Removed the manifest attribute from a cached HTML document? Well, AppCache doesn’t check changed documents until you change the manifest file, so ’til then, the old cached version of the HTML file, with its link to the manifest still in place will be used. All very logical. But in many ways counter-​intuitive.

I guess what I’m saying, is the fault, dear reader, lies not in AppCache, but in ourselves. Actually, the fault really lies in the rules that have been taught to AppCache. Some of these are just downright infuriating. And perhaps the most infuriating of these is the following.

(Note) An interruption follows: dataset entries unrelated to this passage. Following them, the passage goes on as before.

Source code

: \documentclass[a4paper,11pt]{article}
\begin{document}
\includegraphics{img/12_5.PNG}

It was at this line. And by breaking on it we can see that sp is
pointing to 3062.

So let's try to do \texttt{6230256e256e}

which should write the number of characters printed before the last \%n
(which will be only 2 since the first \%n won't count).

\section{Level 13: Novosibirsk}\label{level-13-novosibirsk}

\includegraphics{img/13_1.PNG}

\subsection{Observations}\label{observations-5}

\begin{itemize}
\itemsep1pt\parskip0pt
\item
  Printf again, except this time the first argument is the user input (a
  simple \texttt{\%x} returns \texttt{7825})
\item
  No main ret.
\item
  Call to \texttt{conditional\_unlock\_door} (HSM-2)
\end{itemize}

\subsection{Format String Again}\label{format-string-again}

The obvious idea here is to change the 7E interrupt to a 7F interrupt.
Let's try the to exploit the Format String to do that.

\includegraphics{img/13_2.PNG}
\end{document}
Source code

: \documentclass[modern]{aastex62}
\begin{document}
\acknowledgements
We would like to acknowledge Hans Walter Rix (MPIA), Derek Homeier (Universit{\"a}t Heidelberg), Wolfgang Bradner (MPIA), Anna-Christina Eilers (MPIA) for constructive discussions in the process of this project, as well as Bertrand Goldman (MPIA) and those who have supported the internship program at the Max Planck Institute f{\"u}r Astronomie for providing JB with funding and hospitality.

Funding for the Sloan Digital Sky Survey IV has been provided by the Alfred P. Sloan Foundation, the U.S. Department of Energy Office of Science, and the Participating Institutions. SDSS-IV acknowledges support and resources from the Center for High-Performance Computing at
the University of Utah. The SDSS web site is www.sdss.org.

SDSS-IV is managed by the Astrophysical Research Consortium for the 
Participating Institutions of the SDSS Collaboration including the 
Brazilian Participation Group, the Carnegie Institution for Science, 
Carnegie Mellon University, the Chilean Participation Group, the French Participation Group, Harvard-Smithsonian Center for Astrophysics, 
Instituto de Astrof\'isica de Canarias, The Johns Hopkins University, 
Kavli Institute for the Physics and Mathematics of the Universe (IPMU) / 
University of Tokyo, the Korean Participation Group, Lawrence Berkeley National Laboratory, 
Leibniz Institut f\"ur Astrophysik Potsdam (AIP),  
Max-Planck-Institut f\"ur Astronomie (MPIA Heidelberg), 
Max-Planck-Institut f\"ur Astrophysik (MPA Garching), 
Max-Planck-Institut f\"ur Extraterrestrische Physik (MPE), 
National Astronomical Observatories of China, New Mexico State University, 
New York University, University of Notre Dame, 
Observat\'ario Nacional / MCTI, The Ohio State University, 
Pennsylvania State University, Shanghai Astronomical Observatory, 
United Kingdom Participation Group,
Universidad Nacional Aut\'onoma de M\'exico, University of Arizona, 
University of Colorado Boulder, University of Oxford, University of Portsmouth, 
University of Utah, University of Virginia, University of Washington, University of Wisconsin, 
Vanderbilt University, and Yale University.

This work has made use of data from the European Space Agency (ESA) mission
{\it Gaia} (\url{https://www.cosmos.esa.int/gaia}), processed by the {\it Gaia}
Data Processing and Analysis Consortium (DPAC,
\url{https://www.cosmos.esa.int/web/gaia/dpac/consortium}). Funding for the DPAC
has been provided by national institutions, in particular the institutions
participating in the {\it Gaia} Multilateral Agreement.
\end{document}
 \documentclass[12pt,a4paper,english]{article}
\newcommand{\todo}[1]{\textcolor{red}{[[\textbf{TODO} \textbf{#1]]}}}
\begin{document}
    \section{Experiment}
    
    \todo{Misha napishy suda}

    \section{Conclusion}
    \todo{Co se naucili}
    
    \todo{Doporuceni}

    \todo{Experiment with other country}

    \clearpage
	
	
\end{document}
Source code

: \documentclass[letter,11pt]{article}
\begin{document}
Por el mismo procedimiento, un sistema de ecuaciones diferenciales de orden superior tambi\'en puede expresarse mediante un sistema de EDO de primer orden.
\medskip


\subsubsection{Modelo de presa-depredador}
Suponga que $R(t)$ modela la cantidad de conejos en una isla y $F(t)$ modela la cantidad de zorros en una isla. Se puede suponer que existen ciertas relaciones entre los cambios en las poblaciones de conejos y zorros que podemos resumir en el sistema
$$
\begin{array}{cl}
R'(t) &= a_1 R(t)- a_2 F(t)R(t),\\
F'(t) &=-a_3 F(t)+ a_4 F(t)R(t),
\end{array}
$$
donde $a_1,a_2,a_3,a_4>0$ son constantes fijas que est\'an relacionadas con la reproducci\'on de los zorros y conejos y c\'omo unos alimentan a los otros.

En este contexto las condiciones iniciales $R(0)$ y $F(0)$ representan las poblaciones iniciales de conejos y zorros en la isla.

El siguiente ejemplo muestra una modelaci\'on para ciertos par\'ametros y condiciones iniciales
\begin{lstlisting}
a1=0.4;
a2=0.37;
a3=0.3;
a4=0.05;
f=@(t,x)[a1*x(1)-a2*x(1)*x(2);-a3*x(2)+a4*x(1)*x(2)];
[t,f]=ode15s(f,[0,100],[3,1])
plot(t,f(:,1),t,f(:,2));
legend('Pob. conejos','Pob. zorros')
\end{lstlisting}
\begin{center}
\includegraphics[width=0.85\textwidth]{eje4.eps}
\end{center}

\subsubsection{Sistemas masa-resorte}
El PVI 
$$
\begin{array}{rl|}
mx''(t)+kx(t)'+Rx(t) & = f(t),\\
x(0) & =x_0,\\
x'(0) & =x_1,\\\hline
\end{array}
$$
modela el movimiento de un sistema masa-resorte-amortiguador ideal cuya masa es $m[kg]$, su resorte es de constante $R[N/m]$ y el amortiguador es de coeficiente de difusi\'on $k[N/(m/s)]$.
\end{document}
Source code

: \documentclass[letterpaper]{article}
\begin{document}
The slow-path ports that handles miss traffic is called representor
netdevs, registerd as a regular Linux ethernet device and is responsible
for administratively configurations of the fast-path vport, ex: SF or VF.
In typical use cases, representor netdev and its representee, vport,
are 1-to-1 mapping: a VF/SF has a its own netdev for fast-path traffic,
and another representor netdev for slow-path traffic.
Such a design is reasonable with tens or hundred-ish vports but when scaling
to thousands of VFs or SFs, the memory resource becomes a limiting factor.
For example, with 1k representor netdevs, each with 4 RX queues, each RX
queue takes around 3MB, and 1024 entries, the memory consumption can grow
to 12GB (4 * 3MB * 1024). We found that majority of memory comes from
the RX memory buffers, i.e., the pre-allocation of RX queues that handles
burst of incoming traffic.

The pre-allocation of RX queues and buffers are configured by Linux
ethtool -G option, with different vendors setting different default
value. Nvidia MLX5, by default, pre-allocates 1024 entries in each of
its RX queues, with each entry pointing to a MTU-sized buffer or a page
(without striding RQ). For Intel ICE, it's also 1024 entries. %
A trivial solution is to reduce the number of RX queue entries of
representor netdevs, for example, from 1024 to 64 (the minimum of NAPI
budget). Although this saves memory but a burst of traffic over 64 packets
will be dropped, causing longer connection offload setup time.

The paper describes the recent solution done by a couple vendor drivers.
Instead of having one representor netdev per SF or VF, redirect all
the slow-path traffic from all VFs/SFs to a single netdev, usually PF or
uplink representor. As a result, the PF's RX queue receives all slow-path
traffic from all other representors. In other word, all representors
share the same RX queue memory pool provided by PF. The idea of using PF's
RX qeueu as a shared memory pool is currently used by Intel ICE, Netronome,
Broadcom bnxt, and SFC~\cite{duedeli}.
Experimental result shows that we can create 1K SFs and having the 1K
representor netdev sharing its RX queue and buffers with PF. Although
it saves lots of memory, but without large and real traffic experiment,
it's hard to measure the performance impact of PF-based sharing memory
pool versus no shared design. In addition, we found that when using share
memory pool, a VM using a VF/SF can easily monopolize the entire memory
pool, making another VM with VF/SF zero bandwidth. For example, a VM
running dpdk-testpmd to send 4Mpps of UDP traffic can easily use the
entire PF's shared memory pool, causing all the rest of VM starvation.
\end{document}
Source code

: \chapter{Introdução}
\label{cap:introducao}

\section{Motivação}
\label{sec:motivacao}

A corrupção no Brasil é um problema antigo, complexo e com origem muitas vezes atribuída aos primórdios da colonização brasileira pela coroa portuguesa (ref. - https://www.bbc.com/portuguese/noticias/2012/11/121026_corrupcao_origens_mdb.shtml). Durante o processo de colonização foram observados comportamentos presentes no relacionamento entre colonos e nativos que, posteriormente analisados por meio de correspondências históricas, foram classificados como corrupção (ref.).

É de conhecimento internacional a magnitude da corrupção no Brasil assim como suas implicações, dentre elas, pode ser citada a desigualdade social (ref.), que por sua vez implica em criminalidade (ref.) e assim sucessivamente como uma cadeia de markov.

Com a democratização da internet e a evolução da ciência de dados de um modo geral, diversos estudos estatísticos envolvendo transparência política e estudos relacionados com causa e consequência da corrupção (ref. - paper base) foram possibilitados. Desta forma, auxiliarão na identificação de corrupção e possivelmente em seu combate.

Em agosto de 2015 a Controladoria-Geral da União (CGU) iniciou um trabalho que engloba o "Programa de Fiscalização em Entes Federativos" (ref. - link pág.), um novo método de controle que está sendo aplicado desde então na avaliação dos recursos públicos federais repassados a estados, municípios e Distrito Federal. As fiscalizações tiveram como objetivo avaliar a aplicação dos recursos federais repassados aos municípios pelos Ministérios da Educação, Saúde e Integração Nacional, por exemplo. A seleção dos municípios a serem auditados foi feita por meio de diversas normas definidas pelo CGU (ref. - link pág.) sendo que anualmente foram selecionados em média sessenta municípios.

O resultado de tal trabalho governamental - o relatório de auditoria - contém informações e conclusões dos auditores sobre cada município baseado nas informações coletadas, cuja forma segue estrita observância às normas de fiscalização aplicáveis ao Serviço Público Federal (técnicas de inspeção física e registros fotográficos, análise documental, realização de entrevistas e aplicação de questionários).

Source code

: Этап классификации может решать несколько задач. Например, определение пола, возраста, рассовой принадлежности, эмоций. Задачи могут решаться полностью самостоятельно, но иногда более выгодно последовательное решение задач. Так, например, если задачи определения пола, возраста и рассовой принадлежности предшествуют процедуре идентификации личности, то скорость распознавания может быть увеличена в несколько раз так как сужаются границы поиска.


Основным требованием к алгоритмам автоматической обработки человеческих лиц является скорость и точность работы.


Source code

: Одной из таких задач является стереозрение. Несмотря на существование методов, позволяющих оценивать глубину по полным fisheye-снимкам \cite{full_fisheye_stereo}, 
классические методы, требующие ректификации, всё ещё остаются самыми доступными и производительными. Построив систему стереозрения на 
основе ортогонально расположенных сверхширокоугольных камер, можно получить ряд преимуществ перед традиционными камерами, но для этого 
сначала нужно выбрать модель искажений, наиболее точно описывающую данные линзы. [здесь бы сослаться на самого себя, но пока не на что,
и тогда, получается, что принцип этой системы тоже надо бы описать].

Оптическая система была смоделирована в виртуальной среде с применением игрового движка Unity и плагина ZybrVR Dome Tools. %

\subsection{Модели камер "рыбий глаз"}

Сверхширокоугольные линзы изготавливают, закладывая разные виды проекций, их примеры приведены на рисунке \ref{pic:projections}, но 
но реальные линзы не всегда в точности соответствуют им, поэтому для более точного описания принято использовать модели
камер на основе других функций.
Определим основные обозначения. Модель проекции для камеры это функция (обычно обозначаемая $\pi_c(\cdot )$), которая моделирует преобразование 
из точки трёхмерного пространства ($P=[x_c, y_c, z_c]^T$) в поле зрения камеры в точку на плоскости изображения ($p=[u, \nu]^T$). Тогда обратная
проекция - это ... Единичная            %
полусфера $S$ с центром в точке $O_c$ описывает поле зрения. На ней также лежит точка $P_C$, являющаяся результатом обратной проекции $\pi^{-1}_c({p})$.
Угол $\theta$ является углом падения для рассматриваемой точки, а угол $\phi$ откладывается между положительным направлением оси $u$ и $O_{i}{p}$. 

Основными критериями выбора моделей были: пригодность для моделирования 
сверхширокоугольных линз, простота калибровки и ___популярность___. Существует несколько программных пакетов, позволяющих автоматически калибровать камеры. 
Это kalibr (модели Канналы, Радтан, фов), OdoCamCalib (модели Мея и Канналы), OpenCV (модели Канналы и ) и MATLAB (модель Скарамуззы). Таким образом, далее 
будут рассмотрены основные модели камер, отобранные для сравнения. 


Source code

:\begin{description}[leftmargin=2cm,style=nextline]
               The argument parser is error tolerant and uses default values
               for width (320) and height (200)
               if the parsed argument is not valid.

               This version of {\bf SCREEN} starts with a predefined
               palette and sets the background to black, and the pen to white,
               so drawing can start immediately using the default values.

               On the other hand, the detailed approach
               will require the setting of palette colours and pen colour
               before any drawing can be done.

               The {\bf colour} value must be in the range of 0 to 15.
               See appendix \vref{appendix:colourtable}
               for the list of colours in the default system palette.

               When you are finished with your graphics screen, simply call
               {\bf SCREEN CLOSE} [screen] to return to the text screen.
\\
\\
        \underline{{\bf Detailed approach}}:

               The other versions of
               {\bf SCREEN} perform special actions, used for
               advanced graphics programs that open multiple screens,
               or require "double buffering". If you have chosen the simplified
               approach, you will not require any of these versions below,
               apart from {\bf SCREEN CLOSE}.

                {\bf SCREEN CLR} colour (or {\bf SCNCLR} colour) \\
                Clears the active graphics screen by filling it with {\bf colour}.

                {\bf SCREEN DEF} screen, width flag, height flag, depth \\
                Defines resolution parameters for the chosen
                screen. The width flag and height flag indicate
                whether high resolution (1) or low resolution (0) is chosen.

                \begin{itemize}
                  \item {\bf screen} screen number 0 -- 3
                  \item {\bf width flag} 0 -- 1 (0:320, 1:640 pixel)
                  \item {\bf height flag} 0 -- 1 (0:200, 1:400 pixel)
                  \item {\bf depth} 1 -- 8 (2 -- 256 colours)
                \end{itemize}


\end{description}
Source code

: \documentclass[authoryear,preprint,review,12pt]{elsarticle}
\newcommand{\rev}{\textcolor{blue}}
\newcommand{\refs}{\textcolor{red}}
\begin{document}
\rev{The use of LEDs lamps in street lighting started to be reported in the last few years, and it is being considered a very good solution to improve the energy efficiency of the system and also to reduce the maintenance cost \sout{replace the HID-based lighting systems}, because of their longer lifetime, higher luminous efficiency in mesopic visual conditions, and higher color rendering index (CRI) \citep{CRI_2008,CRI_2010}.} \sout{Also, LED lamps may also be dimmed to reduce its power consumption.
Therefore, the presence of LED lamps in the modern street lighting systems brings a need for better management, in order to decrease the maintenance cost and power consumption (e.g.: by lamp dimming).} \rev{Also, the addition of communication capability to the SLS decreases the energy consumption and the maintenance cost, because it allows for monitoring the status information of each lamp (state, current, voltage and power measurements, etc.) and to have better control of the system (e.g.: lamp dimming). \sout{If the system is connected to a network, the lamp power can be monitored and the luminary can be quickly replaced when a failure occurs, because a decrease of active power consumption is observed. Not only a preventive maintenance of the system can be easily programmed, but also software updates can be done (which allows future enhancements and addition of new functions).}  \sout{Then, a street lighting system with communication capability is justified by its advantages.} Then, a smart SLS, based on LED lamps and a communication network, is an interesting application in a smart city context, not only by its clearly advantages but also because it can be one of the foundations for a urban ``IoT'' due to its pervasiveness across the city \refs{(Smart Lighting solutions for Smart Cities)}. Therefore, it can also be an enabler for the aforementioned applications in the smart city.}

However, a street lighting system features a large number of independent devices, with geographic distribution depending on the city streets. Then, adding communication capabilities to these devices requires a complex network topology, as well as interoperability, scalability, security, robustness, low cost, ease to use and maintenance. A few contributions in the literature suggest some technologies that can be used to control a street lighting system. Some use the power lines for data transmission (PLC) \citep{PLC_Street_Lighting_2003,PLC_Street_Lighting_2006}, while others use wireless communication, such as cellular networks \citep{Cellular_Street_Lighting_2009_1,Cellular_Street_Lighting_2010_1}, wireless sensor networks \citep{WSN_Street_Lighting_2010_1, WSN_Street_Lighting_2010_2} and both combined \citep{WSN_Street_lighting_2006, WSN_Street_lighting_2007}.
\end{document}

It starts with the following entirely logical, but deeply unintuitive way in which caching works.

  • A user visits say webdirections​.org, and the browser builds an applicationCache using the cache manifest, caching the index.html file, images, CSS files, and JavaScript files
  • Subsequently, we change some of the HTML and CSS at webdirections​.org, and update a changed manifest file
  • The user returns to webdirections​.org, and their browser immediately uses the cached resources from the previous visit to display the page.
  • The browser only then checks the manifest file to see if it has changed, and as it has, the browser then downloads the changed resources.

It makes perfect sense! We get the cached version immediately, leaving out any network traffic. Super fast page load FTW. Stale page load not so good.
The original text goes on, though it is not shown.